Violência contra profissionais de saúde quase duplicou na Lezíria e Médio Tejo
Insultos, ameaças e empurrões fazem cada vez mais parte do quotidiano de quem trabalha nos hospitais e centros de saúde da região. Só em 2025 foram notificadas 65 situações de violência contra profissionais das unidades de saúde da Lezíria e do Médio Tejo, quase o dobro das registadas no ano anterior. Urgências estão entre os locais de maior tensão, com trabalhadores que acabam feridos, de baixa ou obrigados a mudar de serviço.
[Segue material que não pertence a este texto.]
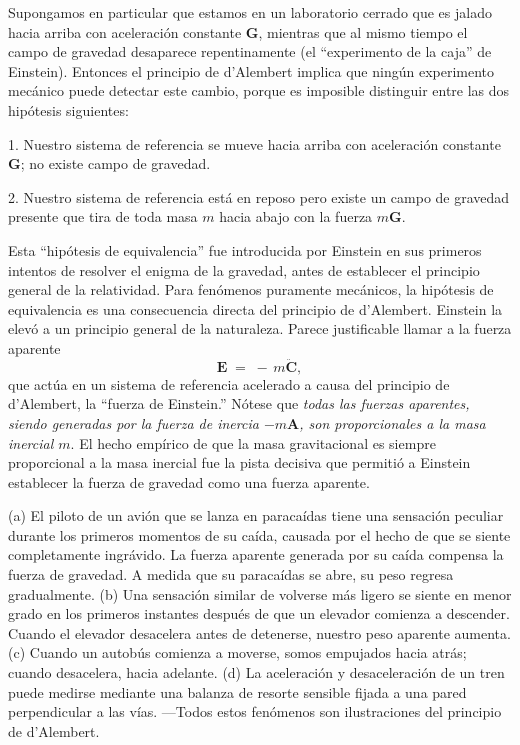 \documentclass[12pt,a4paper]{book}
\begin{document}
Supongamos en particular que estamos en un laboratorio cerrado que es jalado hacia arriba con aceleración constante $\mathbf{G}$, mientras que al mismo tiempo el campo de gravedad desaparece repentinamente (el ``experimento de la caja'' de Einstein). Entonces el principio de d'Alembert implica que ningún experimento mecánico puede detectar este cambio, porque es imposible distinguir entre las dos hipótesis siguientes:

1. Nuestro sistema de referencia se mueve hacia arriba con aceleración constante $\mathbf{G}$; no existe campo de gravedad.

2. Nuestro sistema de referencia está en reposo pero existe un campo de gravedad presente que tira de toda masa $m$ hacia abajo con la fuerza $m\mathbf{G}$.

Esta ``hipótesis de equivalencia'' fue introducida por Einstein en sus primeros intentos de resolver el enigma de la gravedad, antes de establecer el principio general de la relatividad. Para fenómenos puramente mecánicos, la hipótesis de equivalencia es una consecuencia directa del principio de d'Alembert. Einstein la elevó a un principio general de la naturaleza. Parece justificable llamar a la fuerza aparente
\begin{equation}
\mathbf{E} \;=\; -\,m\ddot{\mathbf{C}}, \tag{44.7}
\end{equation}
que actúa en un sistema de referencia acelerado a causa del principio de d'Alembert, la ``fuerza de Einstein.'' Nótese que \textit{todas las fuerzas aparentes, siendo generadas por la fuerza de inercia $-m\mathbf{A}$, son proporcionales a la masa inercial $m$}. El hecho empírico de que la masa gravitacional es siempre proporcional a la masa inercial fue la pista decisiva que permitió a Einstein establecer la fuerza de gravedad como una fuerza aparente.

\medskip
\noindent (a) El piloto de un avión que se lanza en paracaídas tiene una sensación peculiar durante los primeros momentos de su caída, causada por el hecho de que se siente completamente ingrávido. La fuerza aparente generada por su caída compensa la fuerza de gravedad. A medida que su paracaídas se abre, su peso regresa gradualmente. (b) Una sensación similar de volverse más ligero se siente en menor grado en los primeros instantes después de que un elevador comienza a descender. Cuando el elevador desacelera antes de detenerse, nuestro peso aparente aumenta. (c) Cuando un autobús comienza a moverse, somos empujados hacia atrás; cuando desacelera, hacia adelante. (d) La aceleración y desaceleración de un tren puede medirse mediante una balanza de resorte sensible fijada a una pared perpendicular a las vías. ---Todos estos fenómenos son ilustraciones del principio de d'Alembert.
\end{document}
A violência tornou-se uma realidade cada vez mais presente nos corredores das unidades de saúde da região, sobretudo nos serviços de urgência, onde a pressão é maior também por causa dos tempos de espera. Na Unidade Local de Saúde (ULS) da Lezíria passou-se de 18 ocorrências em 2024 para 35 em 2025, um aumento de 94%, enquanto a ULS Médio Tejo registou 30 casos, o dobro dos 15 contabilizados no ano anterior. Em conjunto, as duas instituições tiveram mais 32 notificações num só ano.
Na Lezíria o problema não abrandou em 2026. Até Julho já tinham sido reportados 26 episódios, equivalentes a 74% de todo o ano passado. Médicos e enfermeiros são os grupos mais visados e a violência psicológica ou verbal domina os registos. Quatro profissionais precisaram de assistência médica em 2024, dois em 2025 e outros quatro nos primeiros sete meses deste ano. Um caso ocorrido em 2025 provocou 10 dias de baixa e dois levaram à mudança de serviço dos trabalhadores envolvidos. As participações ao Ministério Público subiram de uma em 2025 para quatro até Julho de 2026.
No Médio Tejo, 77% dos episódios de 2025 foram de violência verbal, 13% física e 10% envolveram mais do que uma forma de agressão. Os assistentes técnicos foram os mais atingidos, concentrando 37% das notificações, à frente dos médicos, com 14%, e dos enfermeiros, com 10%. A maioria dos casos ocorreu nos cuidados hospitalares: Tomar concentrou 44%, Abrantes 39% e Torres Novas 17%.
A admissão de utentes foi o contexto mais problemático no Médio Tejo, com 37% das ocorrências, seguida das urgências e do internamento, ambos com 23%. Em quase nove em cada dez casos, os agressores eram os próprios utentes, familiares ou acompanhantes. Na Lezíria, a urgência foi também o serviço com mais episódios, associados a expectativas sobre o atendimento, estados de agitação, problemas de saúde mental ou dependências.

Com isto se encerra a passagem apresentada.